▶ **Source material**:
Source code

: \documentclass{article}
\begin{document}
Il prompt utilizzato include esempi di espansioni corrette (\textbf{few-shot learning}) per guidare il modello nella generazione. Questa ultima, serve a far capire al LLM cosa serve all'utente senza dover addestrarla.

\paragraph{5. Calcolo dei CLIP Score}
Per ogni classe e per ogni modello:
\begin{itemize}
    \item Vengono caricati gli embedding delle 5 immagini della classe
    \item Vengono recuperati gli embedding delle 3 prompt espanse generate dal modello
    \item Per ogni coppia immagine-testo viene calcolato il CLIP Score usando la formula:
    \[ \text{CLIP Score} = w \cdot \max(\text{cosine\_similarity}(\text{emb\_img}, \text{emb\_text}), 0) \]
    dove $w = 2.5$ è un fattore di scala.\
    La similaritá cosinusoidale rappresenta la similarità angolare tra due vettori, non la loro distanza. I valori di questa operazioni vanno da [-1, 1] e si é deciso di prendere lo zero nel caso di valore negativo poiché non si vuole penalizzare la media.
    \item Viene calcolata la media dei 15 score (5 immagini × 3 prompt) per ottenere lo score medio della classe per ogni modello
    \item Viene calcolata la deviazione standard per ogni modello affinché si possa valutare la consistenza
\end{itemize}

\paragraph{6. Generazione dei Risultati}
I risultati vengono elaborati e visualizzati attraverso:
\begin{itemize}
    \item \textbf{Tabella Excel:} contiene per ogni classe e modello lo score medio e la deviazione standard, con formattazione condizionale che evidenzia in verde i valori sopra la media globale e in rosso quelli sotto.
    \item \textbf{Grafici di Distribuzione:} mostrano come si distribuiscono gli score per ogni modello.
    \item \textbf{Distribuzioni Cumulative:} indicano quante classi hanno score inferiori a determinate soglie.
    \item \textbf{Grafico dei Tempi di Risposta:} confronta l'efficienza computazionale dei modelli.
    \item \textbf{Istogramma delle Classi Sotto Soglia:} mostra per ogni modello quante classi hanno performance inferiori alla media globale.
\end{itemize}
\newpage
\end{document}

▶ **About this exercise**:
The required result is an exact repetition of the lines from the one containing "Calcolo dei CLIP" through the last line of the data.

▶ **Solution to this problem**:
\paragraph{5. Calcolo dei CLIP Score}
Per ogni classe e per ogni modello:
\begin{itemize}
    \item Vengono caricati gli embedding delle 5 immagini della classe
    \item Vengono recuperati gli embedding delle 3 prompt espanse generate dal modello
    \item Per ogni coppia immagine-testo viene calcolato il CLIP Score usando la formula:
    \[ \text{CLIP Score} = w \cdot \max(\text{cosine\_similarity}(\text{emb\_img}, \text{emb\_text}), 0) \]
    dove $w = 2.5$ è un fattore di scala.\
    La similaritá cosinusoidale rappresenta la similarità angolare tra due vettori, non la loro distanza. I valori di questa operazioni vanno da [-1, 1] e si é deciso di prendere lo zero nel caso di valore negativo poiché non si vuole penalizzare la media.
    \item Viene calcolata la media dei 15 score (5 immagini × 3 prompt) per ottenere lo score medio della classe per ogni modello
    \item Viene calcolata la deviazione standard per ogni modello affinché si possa valutare la consistenza
\end{itemize}

\paragraph{6. Generazione dei Risultati}
I risultati vengono elaborati e visualizzati attraverso:
\begin{itemize}
    \item \textbf{Tabella Excel:} contiene per ogni classe e modello lo score medio e la deviazione standard, con formattazione condizionale che evidenzia in verde i valori sopra la media globale e in rosso quelli sotto.
    \item \textbf{Grafici di Distribuzione:} mostrano come si distribuiscono gli score per ogni modello.
    \item \textbf{Distribuzioni Cumulative:} indicano quante classi hanno score inferiori a determinate soglie.
    \item \textbf{Grafico dei Tempi di Risposta:} confronta l'efficienza computazionale dei modelli.
    \item \textbf{Istogramma delle Classi Sotto Soglia:} mostra per ogni modello quante classi hanno performance inferiori alla media globale.
\end{itemize}
\newpage
\end{document}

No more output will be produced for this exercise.